# Sharks in east bay



## BlackwaterBax (Jun 24, 2012)

I wanna try to catch some blacktips at the garcon point bridge. What bait and tackle should i use? And would morning or evening be better?


----------



## chad403 (Apr 20, 2008)

Your wife's holiday roast. Big hook, 20' of chain, and tie it to a dock or post


----------



## ablesbradley (Sep 24, 2009)

let me know if there is anything outthere


----------



## TheRoguePirate (Nov 3, 2011)

chad403 said:


> Your wife's holiday roast. Big hook, 20' of chain, and tie it to a dock or post


throw the bait out as far as you can and whistle songs until something takes it :whistling: and try not to sit on the end of the pier....just incase it should break away:thumbup:


----------



## NoMoSurf (Oct 2, 2007)

pretty funny. :thumbsup:

Ok, somebody throw this guy a biscuit....
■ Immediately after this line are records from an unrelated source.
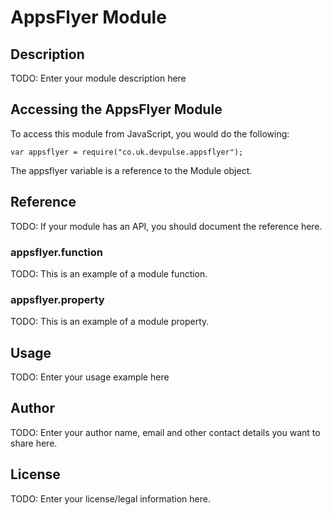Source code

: # AppsFlyer Module

## Description

TODO: Enter your module description here

## Accessing the AppsFlyer Module

To access this module from JavaScript, you would do the following:

    var appsflyer = require("co.uk.devpulse.appsflyer");

The appsflyer variable is a reference to the Module object.

## Reference

TODO: If your module has an API, you should document
the reference here.

### appsflyer.function

TODO: This is an example of a module function.

### appsflyer.property

TODO: This is an example of a module property.

## Usage

TODO: Enter your usage example here

## Author

TODO: Enter your author name, email and other contact
details you want to share here.

## License

TODO: Enter your license/legal information here.
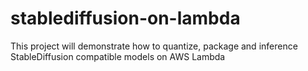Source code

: # stablediffusion-on-lambda
This project will demonstrate how to quantize, package and inference StableDiffusion compatible models on AWS Lambda
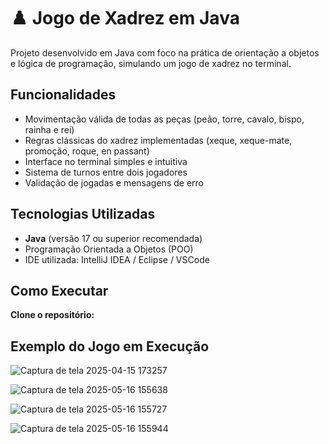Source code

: # ♟️ Jogo de Xadrez em Java

Projeto desenvolvido em Java com foco na prática de orientação a objetos e lógica de programação, simulando um jogo de xadrez no terminal.

## Funcionalidades

- Movimentação válida de todas as peças (peão, torre, cavalo, bispo, rainha e rei)  
- Regras clássicas do xadrez implementadas (xeque, xeque-mate, promoção, roque, en passant)  
- Interface no terminal simples e intuitiva  
- Sistema de turnos entre dois jogadores  
- Validação de jogadas e mensagens de erro

## Tecnologias Utilizadas

- **Java** (versão 17 ou superior recomendada)
- Programação Orientada a Objetos (POO)
- IDE utilizada: IntelliJ IDEA / Eclipse / VSCode

## Como Executar

 **Clone o repositório:**

## Exemplo do Jogo em Execução

![Captura de tela 2025-04-15 173257](https://github.com/user-attachments/assets/79fc5f42-77c8-413c-876a-2b877c0c8ee3)

![Captura de tela 2025-05-16 155638](https://github.com/user-attachments/assets/b093cee5-be90-459f-b467-c76ed63f0e1a)

![Captura de tela 2025-05-16 155727](https://github.com/user-attachments/assets/799c4cdd-25f7-4296-ace7-394753781cd5)

![Captura de tela 2025-05-16 155944](https://github.com/user-attachments/assets/a97890b8-06ec-4b52-9531-d88cee8f9744)
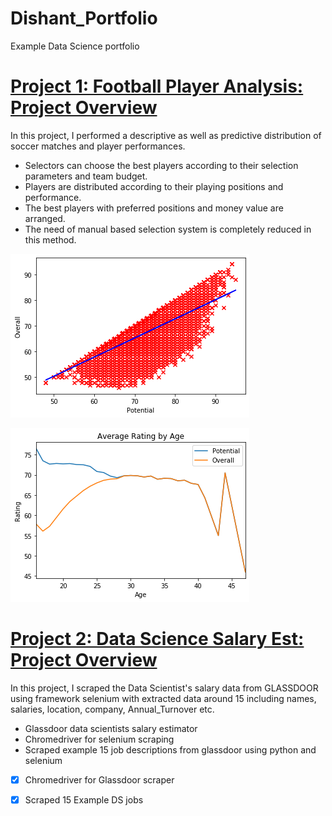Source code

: # Dishant_Portfolio
Example Data Science portfolio

# [Project 1: Football Player Analysis: Project Overview](https://github.com/Dishant27/Football_Analysis)
In this project, I performed a descriptive as well as predictive distribution of soccer matches and player performances. 

* Selectors can choose the best players according to their selection parameters and team budget. 
* Players are distributed according to their playing positions and performance.
* The best players with preferred positions and money value are arranged. 
* The need of manual based selection system is completely reduced in this method.


![](/images/Pot_Ovr.png)

![](/images/Age_potential.png)


# [Project 2: Data Science Salary Est: Project Overview](https://github.com/Dishant27/DS_proj)
In this project, I scraped the Data Scientist's salary data from GLASSDOOR using framework selenium with extracted data around 15 
including names, salaries, location, company, Annual_Turnover etc.

* Glassdoor data scientists salary estimator 
* Chromedriver for selenium scraping
* Scraped example 15 job descriptions from glassdoor using python and selenium


- [x] Chromedriver for Glassdoor scraper
- [x] Scraped 15 Example DS jobs

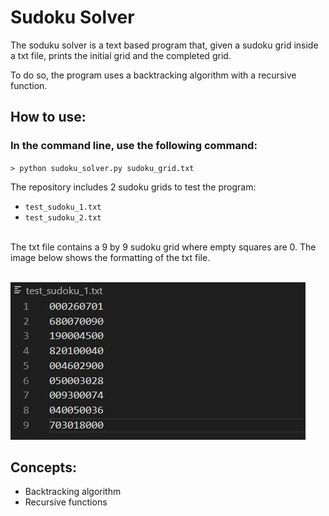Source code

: # Sudoku Solver

The soduku solver is a text based program that, given a sudoku grid inside a txt file, prints the initial grid and the completed grid.

To do so, the program uses a backtracking algorithm with a recursive function.

## How to use:

### In the command line, use the following command:

<code>> python sudoku_solver.py sudoku_grid.txt</code>

The repository includes 2 sudoku grids to test the program:

<ul>
  <li><code>test_sudoku_1.txt</code></li>
  <li><code>test_sudoku_2.txt</code></li>
</ul>

<br>
The txt file contains a 9 by 9 sudoku grid where empty squares are 0. The image below shows the formatting of the txt file.
<br>
<br>

![ScreenShot](/images/txt_format.JPG)

## Concepts:
<ul>
  <li>Backtracking algorithm</li>
  <li>Recursive functions</li>
</ul>


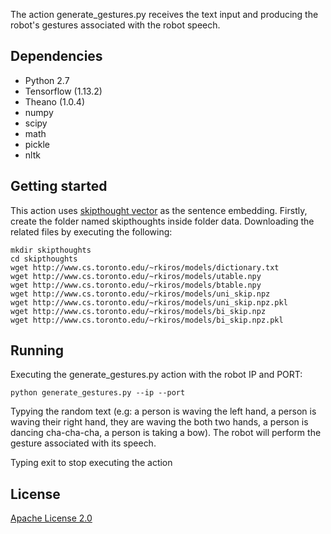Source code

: The action generate_gestures.py receives the text input and producing the robot's gestures associated with the robot speech.

## Dependencies
* Python 2.7
* Tensorflow (1.13.2)
* Theano (1.0.4)
* numpy
* scipy
* math
* pickle
* nltk

## Getting started
This action uses [skipthought vector](https://github.com/ryankiros/skip-thoughts) as the sentence embedding. Firstly, create the folder named skipthoughts inside folder data. Downloading the related files by executing the following:

    mkdir skipthoughts
    cd skipthoughts
    wget http://www.cs.toronto.edu/~rkiros/models/dictionary.txt
    wget http://www.cs.toronto.edu/~rkiros/models/utable.npy
    wget http://www.cs.toronto.edu/~rkiros/models/btable.npy
    wget http://www.cs.toronto.edu/~rkiros/models/uni_skip.npz
    wget http://www.cs.toronto.edu/~rkiros/models/uni_skip.npz.pkl
    wget http://www.cs.toronto.edu/~rkiros/models/bi_skip.npz
    wget http://www.cs.toronto.edu/~rkiros/models/bi_skip.npz.pkl

## Running
Executing the generate_gestures.py action with the robot IP and PORT:

    python generate_gestures.py --ip --port

Typying the random text (e.g: a person is waving the left hand, a person is waving their right hand, they are waving the both two hands, a person is dancing cha-cha-cha, a person is taking a bow). The robot will perform the gesture associated with its speech.

Typing exit to stop executing the action
## License
[Apache License 2.0](http://www.apache.org/licenses/LICENSE-2.0)
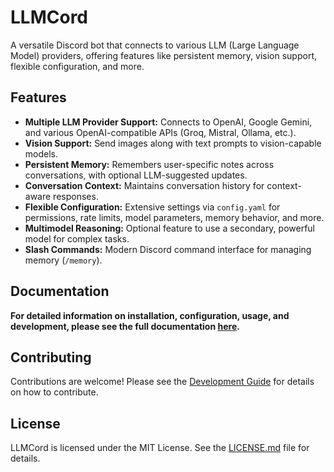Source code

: # LLMCord

A versatile Discord bot that connects to various LLM (Large Language Model) providers, offering features like persistent memory, vision support, flexible configuration, and more.

## Features

*   **Multiple LLM Provider Support:** Connects to OpenAI, Google Gemini, and various OpenAI-compatible APIs (Groq, Mistral, Ollama, etc.).
*   **Vision Support:** Send images along with text prompts to vision-capable models.
*   **Persistent Memory:** Remembers user-specific notes across conversations, with optional LLM-suggested updates.
*   **Conversation Context:** Maintains conversation history for context-aware responses.
*   **Flexible Configuration:** Extensive settings via `config.yaml` for permissions, rate limits, model parameters, memory behavior, and more.
*   **Multimodel Reasoning:** Optional feature to use a secondary, powerful model for complex tasks.
*   **Slash Commands:** Modern Discord command interface for managing memory (`/memory`).

## Documentation

**For detailed information on installation, configuration, usage, and development, please see the full documentation [here](./docs/index.md).**

## Contributing

Contributions are welcome! Please see the [Development Guide](./docs/development.md) for details on how to contribute.

## License

LLMCord is licensed under the MIT License. See the [LICENSE.md](./LICENSE.md) file for details.

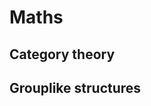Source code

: <a name="maths"/></a>
# Maths



<a name="category-theory"/></a>
## Category theory







<a name="grouplike-structures"/></a>
## Grouplike structures
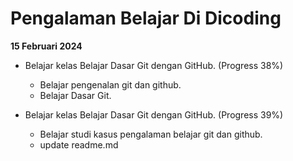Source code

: # Pengalaman Belajar Di Dicoding

**15 Februari 2024**<br>
- Belajar kelas Belajar Dasar Git dengan GitHub. (Progress 38%)
  * Belajar pengenalan git dan github.
  * Belajar Dasar Git.

- Belajar kelas Belajar Dasar Git dengan GitHub. (Progress 39%)
  * Belajar studi kasus pengalaman belajar git dan github.
  * update readme.md
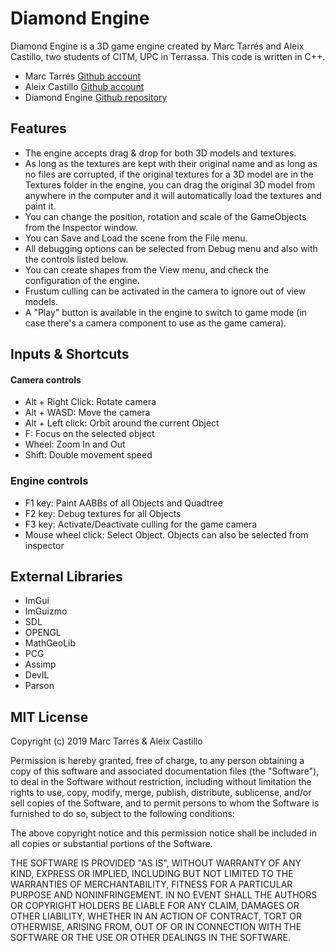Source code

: ﻿# Diamond Engine

Diamond Engine is a 3D game engine created by Marc Tarrés and Aleix Castillo, two students of CITM, UPC in Terrassa. This code is written in C++.

- Marc Tarrés [Github account](https://github.com/MAtaur00)
- Aleix Castillo [Github account](https://github.com/AleixCas95)
- Diamond Engine [Github repository](https://github.com/MAtaur00/DiamondEngine)

## Features

- The engine accepts drag & drop for both 3D models and textures.
- As long as the textures are kept with their original name and as long as no files are corrupted, if the original textures for a 3D model are in the Textures folder in the engine, you can drag the original 3D model from anywhere in the computer and it will automatically load the textures and paint it.
- You can change the position, rotation and scale of the GameObjects from the Inspector window.
- You can Save and Load the scene from the File menu.
- All debugging options can be selected from Debug menu and also with the controls listed below.
- You can create shapes from the View menu, and check the configuration of the engine.
- Frustum culling can be activated in the camera to ignore out of view models.
- A "Play" button is available in the engine to switch to game mode (in case there's a camera component to use as the game camera).

## Inputs & Shortcuts

#### Camera controls

- Alt + Right Click: Rotate camera
- Alt + WASD: Move the camera
- Alt + Left click: Orbit around the current Object
- F: Focus on the selected object
- Wheel: Zoom In and Out
- Shift: Double movement speed

### Engine controls

- F1 key: Paint AABBs of all Objects and Quadtree
- F2 key: Debug textures for all Objects
- F3 key: Activate/Deactivate culling for the game camera
- Mouse wheel click: Select Object. Objects can also be selected from inspector

## External Libraries

- ImGui
- ImGuizmo
- SDL
- OPENGL
- MathGeoLib
- PCG
- Assimp
- DevIL
- Parson

## MIT License

Copyright (c) 2019 Marc Tarrés & Aleix Castillo

Permission is hereby granted, free of charge, to any person obtaining a copy
of this software and associated documentation files (the "Software"), to deal
in the Software without restriction, including without limitation the rights
to use, copy, modify, merge, publish, distribute, sublicense, and/or sell
copies of the Software, and to permit persons to whom the Software is
furnished to do so, subject to the following conditions:

The above copyright notice and this permission notice shall be included in all
copies or substantial portions of the Software.

THE SOFTWARE IS PROVIDED "AS IS", WITHOUT WARRANTY OF ANY KIND, EXPRESS OR
IMPLIED, INCLUDING BUT NOT LIMITED TO THE WARRANTIES OF MERCHANTABILITY,
FITNESS FOR A PARTICULAR PURPOSE AND NONINFRINGEMENT. IN NO EVENT SHALL THE
AUTHORS OR COPYRIGHT HOLDERS BE LIABLE FOR ANY CLAIM, DAMAGES OR OTHER
LIABILITY, WHETHER IN AN ACTION OF CONTRACT, TORT OR OTHERWISE, ARISING FROM,
OUT OF OR IN CONNECTION WITH THE SOFTWARE OR THE USE OR OTHER DEALINGS IN THE
SOFTWARE.
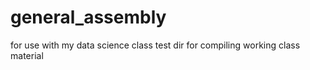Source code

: # general_assembly
for use with my data science class
test dir for compiling working class material
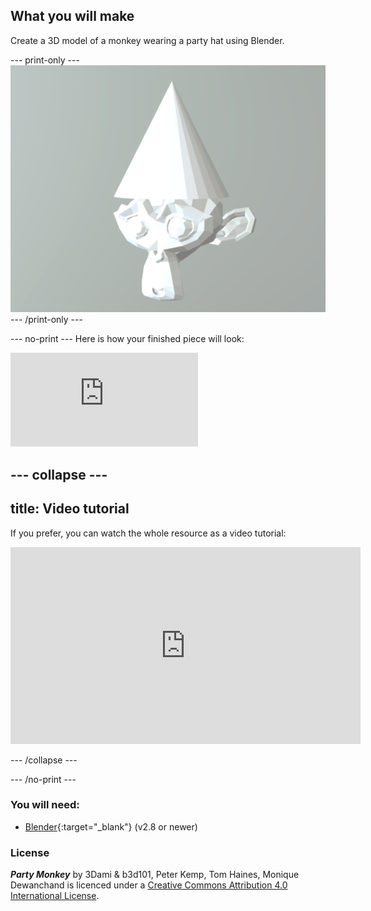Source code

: ## What you will make

Create a 3D model of a monkey wearing a party hat using Blender.

--- print-only ---
![A 3D model of a monkey wearing a party hat](images/monkey-done.png)
--- /print-only ---

--- no-print ---
Here is how your finished piece will look:

<div class="responsive-embed responsive-embed--video">
  <iframe class="responsive-embed__iframe" src="https://sketchfab.com/models/11edaf9b8d1b4d62b5b30b28a292df71/embed" frameborder="0" allowvr allowfullscreen mozallowfullscreen="true" webkitallowfullscreen="true"></iframe>
</div>

--- collapse ---
---
title: Video tutorial
---

If you prefer, you can watch the whole resource as a video tutorial:

<iframe width="560" height="315" src="https://www.youtube.com/embed/93ux_JliBew" frameborder="0" allowfullscreen></iframe>

--- /collapse ---

--- /no-print ---

### You will need:
- [Blender](https://www.blender.org/download/){:target="_blank"} (v2.8 or newer)

### License

***Party Monkey*** by 3Dami & b3d101, Peter Kemp, Tom Haines, Monique Dewanchand is licenced under a [Creative Commons Attribution 4.0 International License](http://creativecommons.org/licenses/by-sa/4.0/).
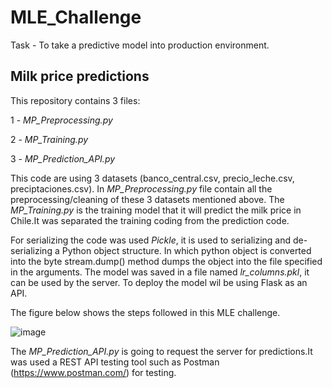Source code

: # MLE_Challenge
Task - To take a predictive model into production environment.

## Milk price predictions ##

This repository contains 3 files:

1 - *MP_Preprocessing.py*

2 - *MP_Training.py*

3 - *MP_Prediction_API.py*

This code are using 3 datasets (banco_central.csv, precio_leche.csv, preciptaciones.csv). In *MP_Preprocessing.py* file contain all the preprocessing/cleaning of these 3 datasets mentioned above.
The *MP_Training.py* is the training model that it will predict the milk price in Chile.It was separated the training coding from the prediction code. 

For serializing the code was used *Pickle*, it is used to serializing and de-serializing a Python object structure. In which python object is converted into the byte stream.dump() method dumps the object into the file specified in the arguments.
The model was saved in a file named *lr_columns.pkl*, it can be used by the server. To deploy the model wil be using Flask as an API.

The figure below shows the steps followed in this MLE challenge.

![image](https://user-images.githubusercontent.com/51644705/179316413-d8b6bc64-cb25-4882-99d0-9c321f7cb087.png)

The *MP_Prediction_API.py* is going to request the server for predictions.It was used a REST API testing tool such as Postman (https://www.postman.com/) for testing. 



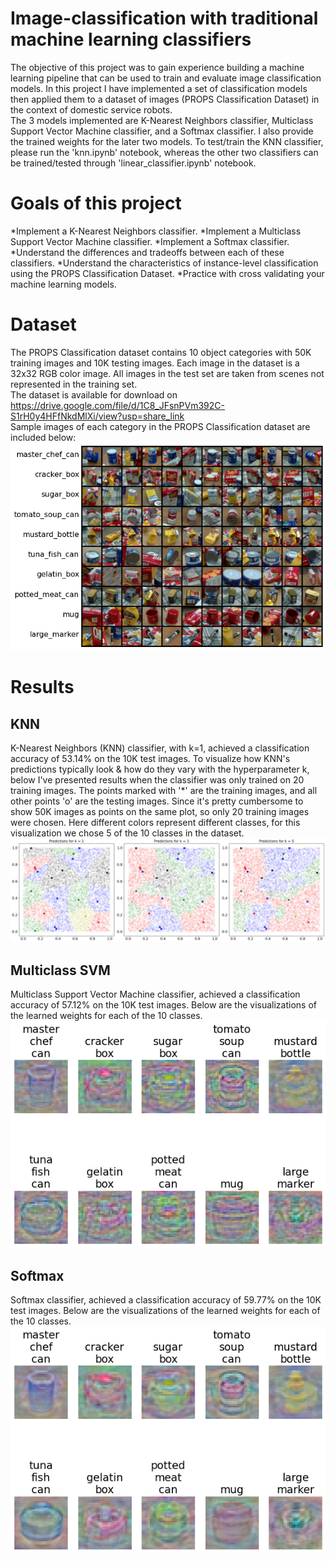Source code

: # Image-classification with traditional machine learning classifiers
The objective of this project was to gain experience building a machine learning pipeline that can be used to train and evaluate image classification models. In this project I have implemented a set of classification models then applied them to a dataset of images (PROPS Classification Dataset) in the context of domestic service robots. <br>
The 3 models implemented are K-Nearest Neighbors classifier, Multiclass Support Vector Machine classifier, and a Softmax classifier. I also provide the trained weights for the later two models. To test/train the KNN classifier, please run the 'knn.ipynb' notebook, whereas the other two classifiers can be trained/tested through 'linear_classifier.ipynb' notebook. 
# Goals of this project
*Implement a K-Nearest Neighbors classifier.
*Implement a Multiclass Support Vector Machine classifier.
*Implement a Softmax classifier.
*Understand the differences and tradeoffs between each of these classifiers.
*Understand the characteristics of instance-level classification using the PROPS Classification Dataset.
*Practice with cross validating your machine learning models.
# Dataset
The PROPS Classification dataset contains 10 object categories with 50K training images and 10K testing images. Each image in the dataset is a 32x32 RGB color image. All images in the test set are taken from scenes not represented in the training set.<br>
The dataset is available for download on https://drive.google.com/file/d/1C8_JFsnPVm392C-S1rH0y4HFfNkdMlXi/view?usp=share_link <br>
Sample images of each category in the PROPS Classification dataset are included below:
![Screenshot](img/dataset.png)
# Results
## KNN 
K-Nearest Neighbors (KNN) classifier, with k=1, achieved a classification accuracy of 53.14% on the 10K test images. To visualize how KNN's predictions typically look & how do they vary with the hyperparameter k, below I've presented results when the classifier was only trained on 20 training images. The points marked with '*' are the training images, and all other points 'o' are the testing images. Since it's pretty cumbersome to show 50K images as points on the same plot, so only 20 training images were chosen. Here different colors represent different classes, for this visualization we chose 5 of the 10 classes in the dataset.
![Screenshot](img/knn.jpg)
## Multiclass SVM
Multiclass Support Vector Machine classifier, achieved a classification accuracy of 57.12% on the 10K test images. Below are the visualizations of the learned weights for each of the 10 classes. 
![Screenshot](img/svm_weights.png)
## Softmax
Softmax classifier, achieved a classification accuracy of 59.77% on the 10K test images. Below are the visualizations of the learned weights for each of the 10 classes. 
![Screenshot](img/softmax_weights.png)
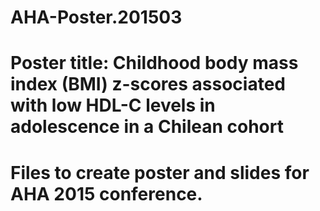# AHA-Poster.201503
# Poster title: Childhood body mass index (BMI) z-scores associated with low HDL-C levels in adolescence in a Chilean cohort
# Files to create poster and slides for AHA 2015 conference.

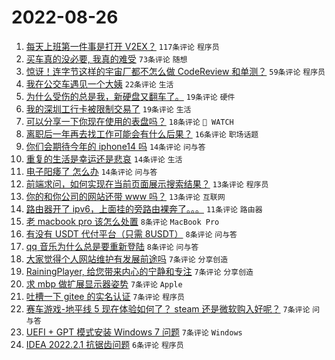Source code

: # 2022-08-26

1. [每天上班第一件事是打开 V2EX？](https://www.v2ex.com/t/875501) `117条评论` `程序员`
1. [买车真的没必要, 我真的难受](https://www.v2ex.com/t/875520) `73条评论` `随想`
1. [惊讶！连字节这样的宇宙厂都不怎么做 CodeReview 和单测？](https://www.v2ex.com/t/875493) `59条评论` `程序员`
1. [我在公交车遇见一个大姨](https://www.v2ex.com/t/875539) `22条评论` `生活`
1. [为什么受伤的总是我，新硬盘又翻车了。](https://www.v2ex.com/t/875543) `19条评论` `硬件`
1. [我的深圳工行卡被限制交易了](https://www.v2ex.com/t/875517) `19条评论` `生活`
1. [可以分享一下你现在使用的表盘吗？](https://www.v2ex.com/t/875533) `18条评论` ` WATCH`
1. [离职后一年再去找工作可能会有什么后果？](https://www.v2ex.com/t/875488) `16条评论` `职场话题`
1. [你们会期待今年的 iphone14 吗](https://www.v2ex.com/t/875562) `14条评论` `问与答`
1. [重复的生活是幸运还是悲哀](https://www.v2ex.com/t/875550) `14条评论` `生活`
1. [电子阳痿了 怎么办](https://www.v2ex.com/t/875524) `14条评论` `问与答`
1. [前端求问，如何实现在当前页面展示搜索结果？](https://www.v2ex.com/t/875535) `13条评论` `程序员`
1. [你的和你公司的网站还带 www 吗？](https://www.v2ex.com/t/875481) `13条评论` `互联网`
1. [路由器开了 ipv6，上面挂的旁路由裸奔了。。。](https://www.v2ex.com/t/875489) `11条评论` `路由器`
1. [老 macbook pro 该怎么处置](https://www.v2ex.com/t/875553) `8条评论` `MacBook Pro`
1. [有没有 USDT 代付平台（只需 8USDT）](https://www.v2ex.com/t/875521) `8条评论` `问与答`
1. [qq 音乐为什么总是要重新登陆](https://www.v2ex.com/t/875487) `8条评论` `问与答`
1. [大家觉得个人网站维护有发展前途吗](https://www.v2ex.com/t/875552) `7条评论` `分享创造`
1. [RainingPlayer, 给您带来内心的宁静和专注](https://www.v2ex.com/t/875549) `7条评论` `分享创造`
1. [求 mbp 做扩展显示器姿势](https://www.v2ex.com/t/875516) `7条评论` `Apple`
1. [吐槽一下 gitee 的实名认证](https://www.v2ex.com/t/875503) `7条评论` `程序员`
1. [赛车游戏-地平线 5 现在体验如何了？ steam 还是微软购入好呢？](https://www.v2ex.com/t/875496) `7条评论` `问与答`
1. [UEFI + GPT 模式安装 Windows 7 问题](https://www.v2ex.com/t/875483) `7条评论` `Windows`
1. [IDEA 2022.2.1 抗锯齿问题](https://www.v2ex.com/t/875527) `6条评论` `程序员`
I'd help, but I have no idea where you are talking about. I'm not from P'cola and only fish it every ten years or so... I fish a good bit east of there.

As for the tackle... depends on how big you want to catch them.
I've caught up to 4ft'ers on a 6'6" fast action bass rod with a 40 size spinning reel, 15 or 20lb braid, flouro leader and a 2/0 circle hook... While fishing for whiting/croaker/blackdrum.

I've also had "something" burn the drag out, lock up and strip the gears out of a 80 class spinning reel. It never sped up, never slowed down, and never turned... It was like I hooked the bumper on a bus....


----------



## JoeZ (Sep 30, 2007)

Dead lady fish or mullet on 100-plus pound leader. 8000 class spinning rod with big braid. Set up on a moving tide and you should be ok. 
You can chum or chunk a little to get their attention but shouldn't have any problems hanging into one.


----------



## ricehobgood86 (Jun 14, 2012)

If you can find some bonita, either at a bait shop or if you know anyone who pier fishes they could probably get one for you and cut it up. Set you a nice chunk on the end of your line and cut the rest up to chum it up around where you are fishing. They love that bloddy bonita!


----------



## JoeZ (Sep 30, 2007)

Stupid Iphone.


----------



## Butler879 (Jun 18, 2012)

I've also had "something" burn the drag out, lock up and strip the gears out of a 80 class spinning reel. It never sped up, never slowed down, and never turned... It was like I hooked the bumper on a bus....[/QUOTE]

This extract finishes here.